Scenario A: operator cannot reach site A, site B reachable
Example: the active primary is iad; the operator and pdx are on the
surviving side of a site partition; all operator polls to iad time out.
| Aspect | Expected behavior |
|---|---|
| Observable signal | iad transitions to unreachable; pdx remains read-only and replicating until the link fully breaks. |
| Operator action | After debounce, promotes pdx via the normal emergency failover path, updates Services/DNS, and taints old-site nodes. |
| Sidecar action | If iad is still running but isolated from both operator and peers, its sidecar sets super_read_only=ON at roughly T+20s. |
| Metrics | bloodraven_site_state{site="iad",state="unreachable"}=1, bloodraven_failovers_total{target_site="pdx"} increments on successful promotion, bloodraven_dns_flips_total{site="pdx"} increments when DNS is updated, bloodraven_taint_operations_total{site="iad",action="taint"} increments. |
| Events | Expect the same failover lifecycle events as an unreachable primary: failover started/completed and, if the old primary later returns diverged, DataLossDetected. |
| RPO | Bounded by what had replicated to pdx before the partition. Any writes accepted only on iad after the partition are divergent when iad returns. |
Recovery after heal:
- Watch
status.sites[?(@.name=="iad")].recoveryState. - If there is no divergence, the operator reconfigures
iadas a replica automatically. - If
divergentGtidis set, review lost transactions and trigger the reclone flow in Operations.
Scenario B: replica site isolated, primary reachable
Example: active primary iad remains reachable by the operator;
replica pdx cannot receive replication traffic or cannot be polled.
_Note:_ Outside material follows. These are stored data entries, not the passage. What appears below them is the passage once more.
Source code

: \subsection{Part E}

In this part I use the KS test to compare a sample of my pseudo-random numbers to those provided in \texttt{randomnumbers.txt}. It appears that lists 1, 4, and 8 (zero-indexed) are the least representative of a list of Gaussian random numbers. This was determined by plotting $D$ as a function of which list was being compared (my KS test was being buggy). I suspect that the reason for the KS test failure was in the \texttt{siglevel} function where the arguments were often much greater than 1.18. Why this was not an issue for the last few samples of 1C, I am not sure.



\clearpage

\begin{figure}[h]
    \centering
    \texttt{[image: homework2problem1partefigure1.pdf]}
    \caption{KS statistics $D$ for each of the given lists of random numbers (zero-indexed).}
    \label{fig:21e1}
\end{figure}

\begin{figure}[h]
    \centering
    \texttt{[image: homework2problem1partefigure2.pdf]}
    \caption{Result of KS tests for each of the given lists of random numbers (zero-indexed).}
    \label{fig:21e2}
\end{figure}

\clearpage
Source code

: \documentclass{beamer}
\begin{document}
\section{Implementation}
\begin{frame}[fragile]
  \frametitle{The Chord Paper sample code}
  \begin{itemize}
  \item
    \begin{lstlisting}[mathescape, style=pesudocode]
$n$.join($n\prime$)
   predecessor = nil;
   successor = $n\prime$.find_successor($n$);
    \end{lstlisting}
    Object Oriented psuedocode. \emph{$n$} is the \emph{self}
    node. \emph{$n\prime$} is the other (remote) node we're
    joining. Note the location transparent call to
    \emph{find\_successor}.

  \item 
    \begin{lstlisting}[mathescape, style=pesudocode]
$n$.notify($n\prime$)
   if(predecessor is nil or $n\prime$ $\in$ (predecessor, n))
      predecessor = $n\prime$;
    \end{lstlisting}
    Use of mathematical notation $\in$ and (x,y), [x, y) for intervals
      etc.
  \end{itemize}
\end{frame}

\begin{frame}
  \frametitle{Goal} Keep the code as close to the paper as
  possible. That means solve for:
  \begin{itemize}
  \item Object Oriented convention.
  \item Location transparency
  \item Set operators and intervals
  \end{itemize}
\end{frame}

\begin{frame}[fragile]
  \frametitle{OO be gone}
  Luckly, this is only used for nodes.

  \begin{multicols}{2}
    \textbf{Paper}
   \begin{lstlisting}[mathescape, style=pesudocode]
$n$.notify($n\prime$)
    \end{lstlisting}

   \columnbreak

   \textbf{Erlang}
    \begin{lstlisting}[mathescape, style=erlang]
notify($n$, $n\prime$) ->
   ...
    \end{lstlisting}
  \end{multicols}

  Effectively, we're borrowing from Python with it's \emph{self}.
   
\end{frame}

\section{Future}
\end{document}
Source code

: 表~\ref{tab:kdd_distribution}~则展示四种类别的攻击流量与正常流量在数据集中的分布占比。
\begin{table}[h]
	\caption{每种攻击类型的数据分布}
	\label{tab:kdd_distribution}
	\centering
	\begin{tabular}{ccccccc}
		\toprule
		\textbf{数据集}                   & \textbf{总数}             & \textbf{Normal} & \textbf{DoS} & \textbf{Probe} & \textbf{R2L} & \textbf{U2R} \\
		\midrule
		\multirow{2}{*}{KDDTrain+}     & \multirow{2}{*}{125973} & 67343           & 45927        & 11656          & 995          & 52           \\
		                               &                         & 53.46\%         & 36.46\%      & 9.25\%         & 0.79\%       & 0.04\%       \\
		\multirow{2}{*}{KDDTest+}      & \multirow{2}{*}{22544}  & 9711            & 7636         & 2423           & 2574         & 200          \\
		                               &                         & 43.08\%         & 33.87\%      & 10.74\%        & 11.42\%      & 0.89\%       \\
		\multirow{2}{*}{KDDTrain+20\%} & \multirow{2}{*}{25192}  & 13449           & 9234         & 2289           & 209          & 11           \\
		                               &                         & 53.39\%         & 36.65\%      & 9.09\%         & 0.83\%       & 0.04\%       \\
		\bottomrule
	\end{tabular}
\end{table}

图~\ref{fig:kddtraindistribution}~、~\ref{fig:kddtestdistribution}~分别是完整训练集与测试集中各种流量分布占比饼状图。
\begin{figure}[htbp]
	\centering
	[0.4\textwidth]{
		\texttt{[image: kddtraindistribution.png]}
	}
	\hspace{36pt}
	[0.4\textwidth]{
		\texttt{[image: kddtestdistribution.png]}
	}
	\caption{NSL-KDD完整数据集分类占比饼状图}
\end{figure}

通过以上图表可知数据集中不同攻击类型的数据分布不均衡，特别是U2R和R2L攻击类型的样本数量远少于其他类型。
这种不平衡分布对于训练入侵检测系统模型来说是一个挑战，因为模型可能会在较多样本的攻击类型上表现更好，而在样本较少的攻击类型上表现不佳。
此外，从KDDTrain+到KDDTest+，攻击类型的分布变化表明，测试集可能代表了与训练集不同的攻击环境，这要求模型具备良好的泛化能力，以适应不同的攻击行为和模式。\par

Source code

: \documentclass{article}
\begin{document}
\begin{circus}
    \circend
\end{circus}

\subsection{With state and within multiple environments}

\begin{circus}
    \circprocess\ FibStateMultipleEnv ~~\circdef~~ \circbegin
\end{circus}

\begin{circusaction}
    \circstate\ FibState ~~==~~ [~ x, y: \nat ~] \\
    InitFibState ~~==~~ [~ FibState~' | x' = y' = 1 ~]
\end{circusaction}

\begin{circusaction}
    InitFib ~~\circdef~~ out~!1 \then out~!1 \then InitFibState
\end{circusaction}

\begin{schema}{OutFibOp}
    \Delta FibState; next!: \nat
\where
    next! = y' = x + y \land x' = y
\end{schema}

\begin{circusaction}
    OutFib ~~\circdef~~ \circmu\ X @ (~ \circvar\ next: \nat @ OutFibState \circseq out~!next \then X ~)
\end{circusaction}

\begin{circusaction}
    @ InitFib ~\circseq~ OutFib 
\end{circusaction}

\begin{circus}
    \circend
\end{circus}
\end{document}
| Aspect | Expected behavior |
|---|---|
| Observable signal | pdx becomes unreachable, or replication IO/SQL stops and secondsBehindSource climbs. iad remains writable. |
| Operator action | No failover. The primary is healthy, so promoting away would reduce availability and risk data loss unnecessarily. |
| Sidecar action | Replica sidecar does not self-fence a read-only MySQL; replicas are already not accepting writes. |
| Metrics | bloodraven_site_state{site="pdx",state="unreachable"}=1 or bloodraven_replication_lag_seconds rises; bloodraven_replication_running{site="pdx",thread="io"} may become 0. |
| Events | Degraded/alert events for unreachable or lagging replication; no failover-complete event. |
| RPO | Emergency failover is not available until a primary-candidate replica is reachable and reasonably current. |
Recovery after heal:
- Confirm replication restarts and lag falls below
spec.replication.maxLagSeconds. - If replication does not restart, inspect MySQL replica status and
operator logs for
old primary recovery failedor replication errors. - If the replica has been manually written to and now diverges, reclone it from the current primary.
Scenario C: MySQL-to-MySQL link broken, operator reaches both
Example: the operator can poll both iad and pdx, but pdx cannot
pull binlog events from iad.
| Aspect | Expected behavior |
|---|---|
| Observable signal | Primary remains writable; replica remains read-only; replica IO thread stops or lag increases. |
| Operator action | No automatic failover. From the operator's perspective this looks like replication lag or IO pressure, not primary failure. |
| Metrics | bloodraven_replication_running{thread="io"}=0 and/or bloodraven_replication_lag_seconds exceeds the configured threshold. |
| Events | Replication-lagging / degraded events; no DNS flip and no taint change. |
| Human action | Decide whether the link outage is temporary. If the primary is healthy, keep serving writes there. If you need to move writes, use planned failover only after the replica catches up. |
This is the scenario most likely to page a human without automatic action. Bloodraven intentionally refuses to guess that lag means the primary should be abandoned.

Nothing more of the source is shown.